§ **Problem requirements**:
Could you copy out every line of the data where the word "paths" occurs?

━━━ Data excerpts ━━━

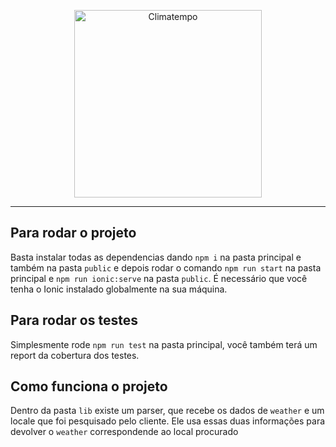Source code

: <p align="center">
  <a href="http://www.climatempo.com.br">
      <img src="http://i.imgur.com/Q9lCAMF.png" alt="Climatempo" width="300px"/>
  </a>
</p>

___


## Para rodar o projeto
Basta instalar todas as dependencias dando `npm i` na pasta principal e também na
pasta `public` e depois rodar o comando `npm run start` na pasta principal e `npm run ionic:serve`
na pasta `public`. É necessário que você tenha o Ionic instalado globalmente na sua máquina.

## Para rodar os testes

Simplesmente rode `npm run test` na pasta principal, você também terá um report da cobertura dos testes.

## Como funciona o projeto

Dentro da pasta `lib` existe um parser, que recebe os dados de `weather`
e um locale que foi pesquisado pelo cliente. Ele usa essas duas informações para
 devolver o `weather` correspondende ao local procurado
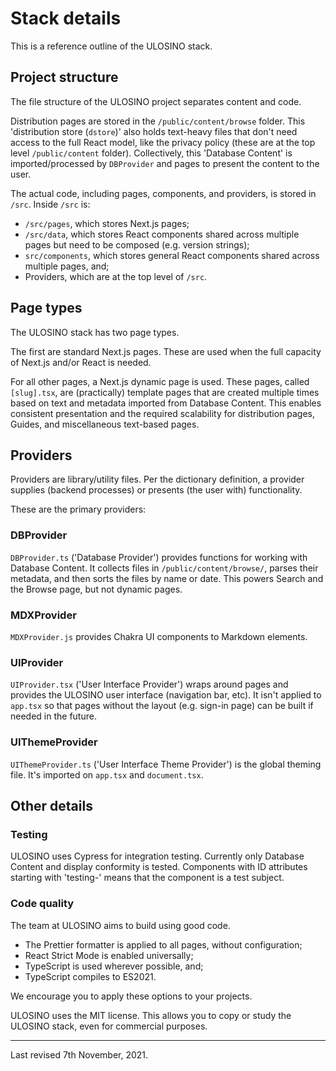 # Stack details

This is a reference outline of the ULOSINO stack.

## Project structure

The file structure of the ULOSINO project separates content and code.

Distribution pages are stored in the `/public/content/browse` folder. This 'distribution store (`dstore`)' also holds text-heavy files that don't need access to the full React model, like the privacy policy (these are at the top level `/public/content` folder). Collectively, this 'Database Content' is imported/processed by `DBProvider` and pages to present the content to the user.

The actual code, including pages, components, and providers, is stored in `/src`. Inside `/src` is:

- `/src/pages`, which stores Next.js pages;
- `/src/data`, which stores React components shared across multiple pages but need to be composed (e.g. version strings);
- `src/components`, which stores general React components shared across multiple pages, and;
- Providers, which are at the top level of `/src`.

## Page types

The ULOSINO stack has two page types.

The first are standard Next.js pages. These are used when the full capacity of Next.js and/or React is needed.

For all other pages, a Next.js dynamic page is used. These pages, called `[slug].tsx`, are (practically) template pages that are created multiple times based on text and metadata imported from Database Content. This enables consistent presentation and the required scalability for distribution pages, Guides, and miscellaneous text-based pages.

## Providers

Providers are library/utility files. Per the dictionary definition, a provider supplies (backend processes) or presents (the user with) functionality.

These are the primary providers:

### DBProvider

`DBProvider.ts` ('Database Provider') provides functions for working with Database Content. It collects files in `/public/content/browse/`, parses their metadata, and then sorts the files by name or date. This powers Search and the Browse page, but not dynamic pages.

### MDXProvider

`MDXProvider.js` provides Chakra UI components to Markdown elements.

### UIProvider

`UIProvider.tsx` ('User Interface Provider') wraps around pages and provides the ULOSINO user interface (navigation bar, etc). It isn't applied to `app.tsx` so that pages without the layout (e.g. sign-in page) can be built if needed in the future.

### UIThemeProvider

`UIThemeProvider.ts` ('User Interface Theme Provider') is the global theming file. It's imported on `app.tsx` and `document.tsx`.

## Other details

### Testing

ULOSINO uses Cypress for integration testing. Currently only Database Content and display conformity is tested. Components with ID attributes starting with 'testing-' means that the component is a test subject.

### Code quality

The team at ULOSINO aims to build using good code.

- The Prettier formatter is applied to all pages, without configuration;
- React Strict Mode is enabled universally;
- TypeScript is used wherever possible, and;
- TypeScript compiles to ES2021.

We encourage you to apply these options to your projects.

ULOSINO uses the MIT license. This allows you to copy or study the ULOSINO stack, even for commercial purposes.

---

Last revised 7th November, 2021.
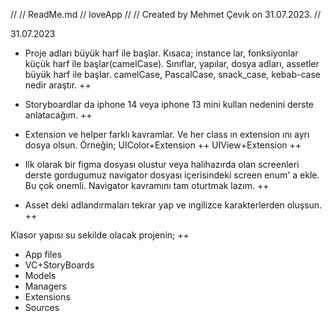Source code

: //
//  ReadMe.md
//  loveApp
//
//  Created by Mehmet Çevık on 31.07.2023.
//

31.07.2023

- Proje adları büyük harf ile başlar. 
    Kısaca; instance lar, fonksiyonlar küçük harf ile başlar(camelCase). Sınıflar, yapılar, dosya adları, assetler büyük harf ile başlar. camelCase, PascalCase, snack_case, kebab-case nedir araştır. ++
    
- Storyboardlar da iphone 14 veya iphone 13 mini kullan nedenini derste anlatacağım. ++

- Extension ve helper farklı kavramlar. Ve her class ın extension ını ayrı dosya olsun. Örneğin;
    UIColor+Extension ++
    UIView+Extension ++
- Ilk olarak bir figma dosyası olustur veya halihazırda olan screenleri derste gordugumuz navigator dosyası içerisindeki screen enum' a ekle. Bu çok onemli. Navigator kavramını tam oturtmak lazım. ++

- Asset deki adlandırmaları tekrar yap ve ıngilizce karakterlerden oluşsun. ++

Klasor yapısı su sekilde olacak projenin; ++
- App files
- VC+StoryBoards
- Models
- Managers
- Extensions
- Sources
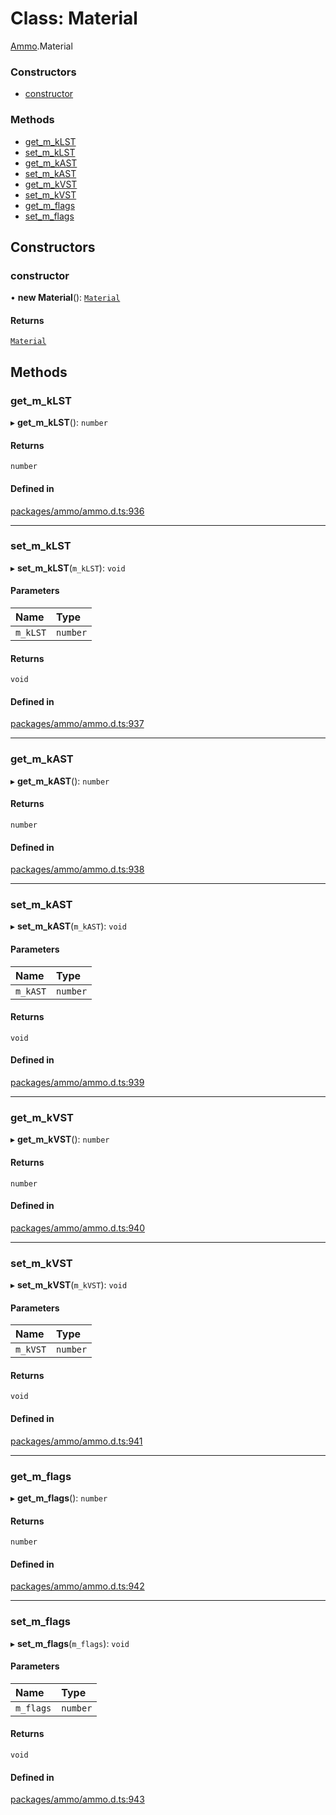 # Class: Material

[Ammo](../modules/Ammo.md).Material

### Constructors

- [constructor](Ammo.Material.md#constructor)

### Methods

- [get\_m\_kLST](Ammo.Material.md#get_m_klst)
- [set\_m\_kLST](Ammo.Material.md#set_m_klst)
- [get\_m\_kAST](Ammo.Material.md#get_m_kast)
- [set\_m\_kAST](Ammo.Material.md#set_m_kast)
- [get\_m\_kVST](Ammo.Material.md#get_m_kvst)
- [set\_m\_kVST](Ammo.Material.md#set_m_kvst)
- [get\_m\_flags](Ammo.Material.md#get_m_flags)
- [set\_m\_flags](Ammo.Material.md#set_m_flags)

## Constructors

### constructor

• **new Material**(): [`Material`](Ammo.Material.md)

#### Returns

[`Material`](Ammo.Material.md)

## Methods

### get\_m\_kLST

▸ **get_m_kLST**(): `number`

#### Returns

`number`

#### Defined in

[packages/ammo/ammo.d.ts:936](https://github.com/Orillusion/orillusion/blob/main/packages/ammo/ammo.d.ts#L936)

___

### set\_m\_kLST

▸ **set_m_kLST**(`m_kLST`): `void`

#### Parameters

| Name | Type |
| :------ | :------ |
| `m_kLST` | `number` |

#### Returns

`void`

#### Defined in

[packages/ammo/ammo.d.ts:937](https://github.com/Orillusion/orillusion/blob/main/packages/ammo/ammo.d.ts#L937)

___

### get\_m\_kAST

▸ **get_m_kAST**(): `number`

#### Returns

`number`

#### Defined in

[packages/ammo/ammo.d.ts:938](https://github.com/Orillusion/orillusion/blob/main/packages/ammo/ammo.d.ts#L938)

___

### set\_m\_kAST

▸ **set_m_kAST**(`m_kAST`): `void`

#### Parameters

| Name | Type |
| :------ | :------ |
| `m_kAST` | `number` |

#### Returns

`void`

#### Defined in

[packages/ammo/ammo.d.ts:939](https://github.com/Orillusion/orillusion/blob/main/packages/ammo/ammo.d.ts#L939)

___

### get\_m\_kVST

▸ **get_m_kVST**(): `number`

#### Returns

`number`

#### Defined in

[packages/ammo/ammo.d.ts:940](https://github.com/Orillusion/orillusion/blob/main/packages/ammo/ammo.d.ts#L940)

___

### set\_m\_kVST

▸ **set_m_kVST**(`m_kVST`): `void`

#### Parameters

| Name | Type |
| :------ | :------ |
| `m_kVST` | `number` |

#### Returns

`void`

#### Defined in

[packages/ammo/ammo.d.ts:941](https://github.com/Orillusion/orillusion/blob/main/packages/ammo/ammo.d.ts#L941)

___

### get\_m\_flags

▸ **get_m_flags**(): `number`

#### Returns

`number`

#### Defined in

[packages/ammo/ammo.d.ts:942](https://github.com/Orillusion/orillusion/blob/main/packages/ammo/ammo.d.ts#L942)

___

### set\_m\_flags

▸ **set_m_flags**(`m_flags`): `void`

#### Parameters

| Name | Type |
| :------ | :------ |
| `m_flags` | `number` |

#### Returns

`void`

#### Defined in

[packages/ammo/ammo.d.ts:943](https://github.com/Orillusion/orillusion/blob/main/packages/ammo/ammo.d.ts#L943)
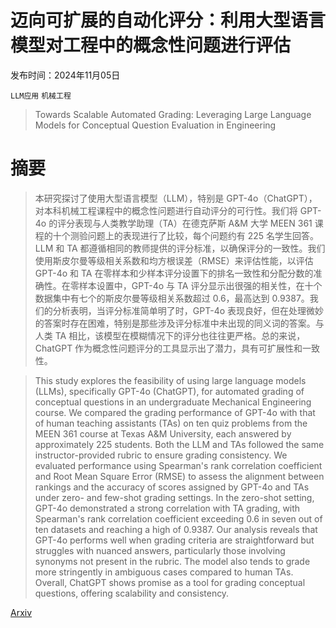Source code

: # 迈向可扩展的自动化评分：利用大型语言模型对工程中的概念性问题进行评估

发布时间：2024年11月05日

`LLM应用` `机械工程`

> Towards Scalable Automated Grading: Leveraging Large Language Models for Conceptual Question Evaluation in Engineering

# 摘要

> 本研究探讨了使用大型语言模型（LLM），特别是 GPT-4o（ChatGPT），对本科机械工程课程中的概念性问题进行自动评分的可行性。我们将 GPT-4o 的评分表现与人类教学助理（TA）在德克萨斯 A&M 大学 MEEN 361 课程的十个测验问题上的表现进行了比较，每个问题约有 225 名学生回答。LLM 和 TA 都遵循相同的教师提供的评分标准，以确保评分的一致性。我们使用斯皮尔曼等级相关系数和均方根误差（RMSE）来评估性能，以评估 GPT-4o 和 TA 在零样本和少样本评分设置下的排名一致性和分配分数的准确性。在零样本设置中，GPT-4o 与 TA 评分显示出很强的相关性，在十个数据集中有七个的斯皮尔曼等级相关系数超过 0.6，最高达到 0.9387。我们的分析表明，当评分标准简单明了时，GPT-4o 表现良好，但在处理微妙的答案时存在困难，特别是那些涉及评分标准中未出现的同义词的答案。与人类 TA 相比，该模型在模糊情况下的评分也往往更严格。总的来说，ChatGPT 作为概念性问题评分的工具显示出了潜力，具有可扩展性和一致性。

> This study explores the feasibility of using large language models (LLMs), specifically GPT-4o (ChatGPT), for automated grading of conceptual questions in an undergraduate Mechanical Engineering course. We compared the grading performance of GPT-4o with that of human teaching assistants (TAs) on ten quiz problems from the MEEN 361 course at Texas A&M University, each answered by approximately 225 students. Both the LLM and TAs followed the same instructor-provided rubric to ensure grading consistency. We evaluated performance using Spearman's rank correlation coefficient and Root Mean Square Error (RMSE) to assess the alignment between rankings and the accuracy of scores assigned by GPT-4o and TAs under zero- and few-shot grading settings. In the zero-shot setting, GPT-4o demonstrated a strong correlation with TA grading, with Spearman's rank correlation coefficient exceeding 0.6 in seven out of ten datasets and reaching a high of 0.9387. Our analysis reveals that GPT-4o performs well when grading criteria are straightforward but struggles with nuanced answers, particularly those involving synonyms not present in the rubric. The model also tends to grade more stringently in ambiguous cases compared to human TAs. Overall, ChatGPT shows promise as a tool for grading conceptual questions, offering scalability and consistency.

[Arxiv](https://arxiv.org/abs/2411.03659)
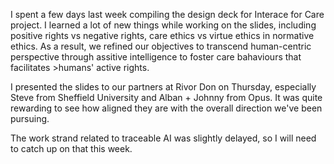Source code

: I spent a few days last week compiling the design deck for Interace for Care project. I learned a lot of new things while working on the slides, including positive rights vs negative rights, care ethics vs virtue ethics in normative ethics. As a result, we refined our objectives to transcend human-centric perspective through assitive intelligence to foster care bahaviours that facilitates >humans' active rights.

I presented the slides to our partners at Rivor Don on Thursday, especially Steve from Sheffield University and Alban + Johnny from Opus. It was quite rewarding to see how aligned they are with the overall direction we've been pursuing.

The work strand related to traceable AI was slightly delayed, so I will need to catch up on that this week.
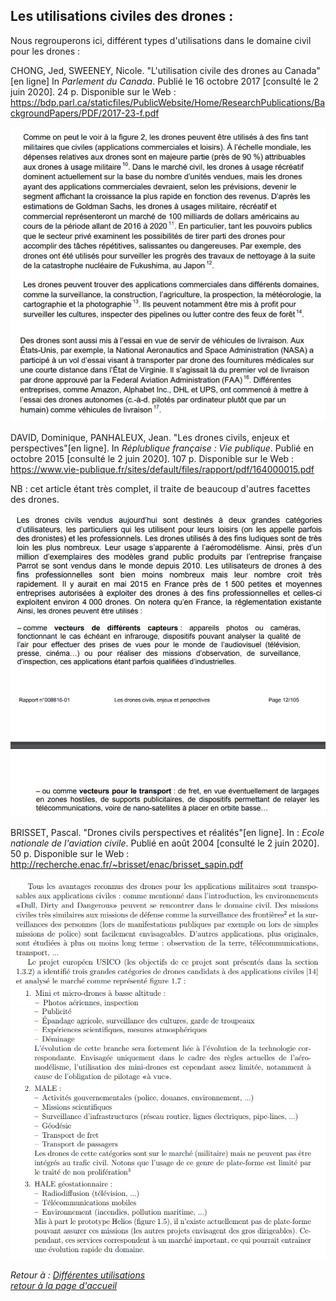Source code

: ## Les utilisations civiles des drones :  

Nous regrouperons ici, différent types d'utilisations dans le domaine civil pour les drones :  


CHONG, Jed, SWEENEY, Nicole. "L'utilisation civile des drones au Canada"[en ligne] In *Parlement du Canada*. Publié le 16 octobre 2017 [consulté le 2 juin 2020]. 24 p. Disponible sur le Web : <https://bdp.parl.ca/staticfiles/PublicWebsite/Home/ResearchPublications/BackgroundPapers/PDF/2017-23-f.pdf>    

![sccivilfr](images/uc1.jpg)    
![sccivilfr](images/uc2.jpg)  


DAVID, Dominique, PANHALEUX, Jean. "Les drones civils, enjeux et perspectives"[en ligne]. In *Réplublique française : Vie publique*. Publié en octobre 2015 [consulté le 2 juin 2020]. 107 p. Disponible sur le Web : <https://www.vie-publique.fr/sites/default/files/rapport/pdf/164000015.pdf>  

NB : cet article étant très complet, il traite de beaucoup d'autres facettes des drones.  

![sccivilfr](images/uc3.jpg)  
![sccivilfr](images/uc4.jpg)  


BRISSET, Pascal. "Drones civils perspectives et réalités"[en ligne]. In : *Ecole nationale de l'aviation civile*.  Publié en août 2004 [consulté le 2 juin 2020]. 50 p. Disponible sur le Web : <http://recherche.enac.fr/~brisset/enac/brisset_sapin.pdf>

![sccivilfr](images/uc5.jpg)  
![sccivilfr](images/uc6.jpg)  

*Retour à : [Différentes utilisations](uti.md)*   
[*retour à la page d'accueil*](index.md)
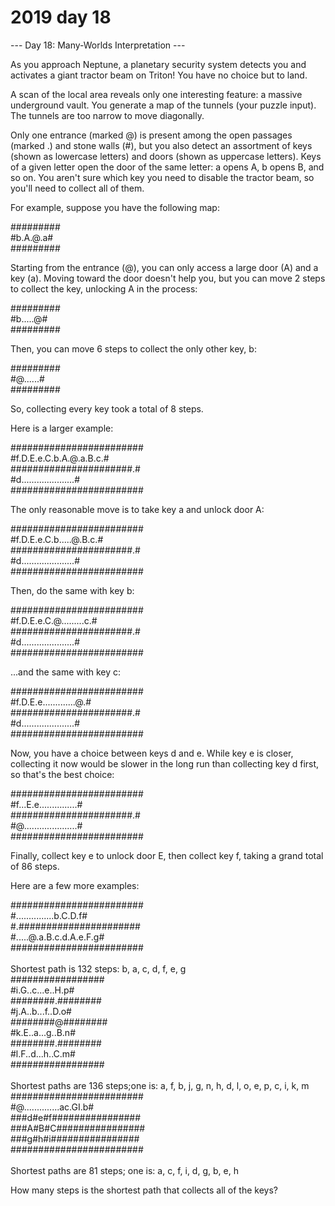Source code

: # 2019 day 18

--- Day 18: Many-Worlds Interpretation ---

As you approach Neptune, a planetary security system detects you and activates a giant tractor beam on Triton!  You have no choice but to land.



A scan of the local area reveals only one interesting feature: a massive underground vault.  You generate a map of the tunnels (your puzzle input).  The tunnels are too narrow to move diagonally.



Only one entrance (marked @) is present among the open passages (marked .) and stone walls (#), but you also detect an assortment of keys (shown as lowercase letters) and doors (shown as uppercase letters). Keys of a given letter open the door of the same letter: a opens A, b opens B, and so on.  You aren't sure which key you need to disable the tractor beam, so you'll need to collect all of them.



For example, suppose you have the following map:



#########\
#b.A.@.a#\
#########



Starting from the entrance (@), you can only access a large door (A) and a key (a). Moving toward the door doesn't help you, but you can move 2 steps to collect the key, unlocking A in the process:



#########\
#b.....@#\
#########



Then, you can move 6 steps to collect the only other key, b:



#########\
#@......#\
#########



So, collecting every key took a total of 8 steps.



Here is a larger example:



########################\
#f.D.E.e.C.b.A.@.a.B.c.#\
######################.#\
#d.....................#\
########################



The only reasonable move is to take key a and unlock door A:



########################\
#f.D.E.e.C.b.....@.B.c.#\
######################.#\
#d.....................#\
########################



Then, do the same with key b:



########################\
#f.D.E.e.C.@.........c.#\
######################.#\
#d.....................#\
########################



...and the same with key c:



########################\
#f.D.E.e.............@.#\
######################.#\
#d.....................#\
########################



Now, you have a choice between keys d and e.  While key e is closer, collecting it now would be slower in the long run than collecting key d first, so that's the best choice:



########################\
#f...E.e...............#\
######################.#\
#@.....................#\
########################



Finally, collect key e to unlock door E, then collect key f, taking a grand total of 86 steps.



Here are a few more examples:



########################\
#...............b.C.D.f#\
#.######################\
#.....@.a.B.c.d.A.e.F.g#\
########################\
\
Shortest path is 132 steps: b, a, c, d, f, e, g\
#################\
#i.G..c...e..H.p#\
########.########\
#j.A..b...f..D.o#\
########@########\
#k.E..a...g..B.n#\
########.########\
#l.F..d...h..C.m#\
#################\
\
Shortest paths are 136 steps;one is: a, f, b, j, g, n, h, d, l, o, e, p, c, i, k, m\
########################\
#@..............ac.GI.b#\
###d#e#f################\
###A#B#C################\
###g#h#i################\
########################\
\
Shortest paths are 81 steps; one is: a, c, f, i, d, g, b, e, h



How many steps is the shortest path that collects all of the keys?



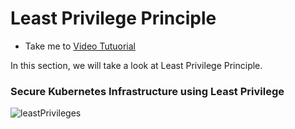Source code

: # Least Privilege Principle

  - Take me to [Video Tutuorial](https://kodekloud.com/topic/least-privilege-principle/)

In this section, we will take a look at Least Privilege Principle.

### Secure Kubernetes Infrastructure using Least Privilege

![leastPrivileges](../../images/leastPrivileges.png)
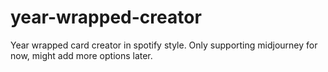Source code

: # year-wrapped-creator
Year wrapped card creator in spotify style. Only supporting midjourney for now, might add more options later.
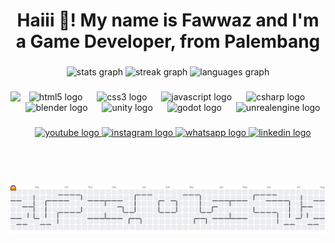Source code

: <h1 align="center">Haiii 👋! My name is Fawwaz and I'm a Game Developer, from Palembang</h1>

###

<div align="center">
  <img src="https://github-readme-stats.vercel.app/api?username=fawwaz1st&hide_title=false&hide_rank=false&show_icons=true&include_all_commits=true&count_private=true&disable_animations=false&theme=prussian&locale=en&hide_border=true" height="150" alt="stats graph"  />
  <img src="https://streak-stats.demolab.com?user=fawwaz1st&locale=en&mode=daily&theme=gruvbox&hide_border=true&border_radius=5" height="150" alt="streak graph"  />
  <img src="https://github-readme-stats.vercel.app/api/top-langs?username=fawwaz1st&locale=en&hide_title=false&layout=compact&card_width=320&langs_count=5&theme=nightowl&hide_border=true" height="150" alt="languages graph"  />
</div>

###

<img align="left" height="150" src="https://media1.giphy.com/media/v1.Y2lkPTc5MGI3NjExbm1ycTVmcHEwOWZ6N3ZwbzN5eDBmcng0MTY5dDlqNmNzajZoNHRtaSZlcD12MV9pbnRlcm5hbF9naWZfYnlfaWQmY3Q9Zw/l4FGpPki5v2Bcd6Ss/giphy.gif"  />

###

<div align="center">
  <img src="https://cdn.jsdelivr.net/gh/devicons/devicon/icons/html5/html5-original.svg" height="50" alt="html5 logo"  />
  <img width="15" />
  <img src="https://cdn.jsdelivr.net/gh/devicons/devicon/icons/css3/css3-original.svg" height="50" alt="css3 logo"  />
  <img width="15" />
  <img src="https://cdn.jsdelivr.net/gh/devicons/devicon/icons/javascript/javascript-original.svg" height="50" alt="javascript logo"  />
  <img width="15" />
  <img src="https://cdn.jsdelivr.net/gh/devicons/devicon/icons/csharp/csharp-original.svg" height="50" alt="csharp logo"  />
  <img width="15" />
  <img src="https://cdn.jsdelivr.net/gh/devicons/devicon/icons/blender/blender-original.svg" height="50" alt="blender logo"  />
  <img width="15" />
  <img src="https://cdn.jsdelivr.net/gh/devicons/devicon/icons/unity/unity-original.svg" height="50" alt="unity logo"  />
  <img width="15" />
  <img src="https://cdn.jsdelivr.net/gh/devicons/devicon/icons/godot/godot-original.svg" height="50" alt="godot logo"  />
  <img width="15" />
  <img src="https://cdn.jsdelivr.net/gh/devicons/devicon/icons/unrealengine/unrealengine-original.svg" height="50" alt="unrealengine logo"  />
</div>

###

<div align="center">
  <a href="https://www.youtube.com/@muhammadizzatalfawwaz" target="_blank">
    <img src="https://img.shields.io/static/v1?message=Youtube&logo=youtube&label=&color=FF0000&logoColor=white&labelColor=&style=for-the-badge" height="30" alt="youtube logo"  />
  </a>
  <a href="https://www.instagram.com/muhammadizzatalfawwaz" target="_blank">
    <img src="https://img.shields.io/static/v1?message=Instagram&logo=instagram&label=&color=E4405F&logoColor=white&labelColor=&style=for-the-badge" height="30" alt="instagram logo"  />
  </a>
  <a href="089629028473" target="_blank">
    <img src="https://img.shields.io/static/v1?message=Whatsapp&logo=whatsapp&label=&color=25D366&logoColor=white&labelColor=&style=for-the-badge" height="30" alt="whatsapp logo"  />
  </a>
  <a href="https://www.linkedin.com/in/muhammad-izzat-al-fawwaz-8a61bb365/" target="_blank">
    <img src="https://img.shields.io/static/v1?message=LinkedIn&logo=linkedin&label=&color=0077B5&logoColor=white&labelColor=&style=for-the-badge" height="30" alt="linkedin logo"  />
  </a>
</div>

###

<br clear="both">

<picture>
  <source media="(prefers-color-scheme: dark)" srcset="https://raw.githubusercontent.com/fawwaz1st/fawwaz1st/output/pacman-contribution-graph-dark.svg">
  <source media="(prefers-color-scheme: light)" srcset="https://raw.githubusercontent.com/fawwaz1st/fawwaz1st/output/pacman-contribution-graph.svg">
  <img alt="pacman contribution graph" src="https://raw.githubusercontent.com/fawwaz1st/fawwaz1st/output/pacman-contribution-graph.svg">
</picture>

###
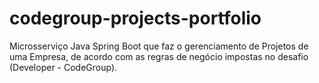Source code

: # codegroup-projects-portfolio
Microsserviço Java Spring Boot que faz o gerenciamento de Projetos de uma Empresa, de acordo com as regras de negócio impostas no desafio (Developer - CodeGroup).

━━━

§ **Task output**:
Shortest paths are 136 steps;one is: a, f, b, j, g, n, h, d, l, o, e, p, c, i, k, m\
Shortest paths are 81 steps; one is: a, c, f, i, d, g, b, e, h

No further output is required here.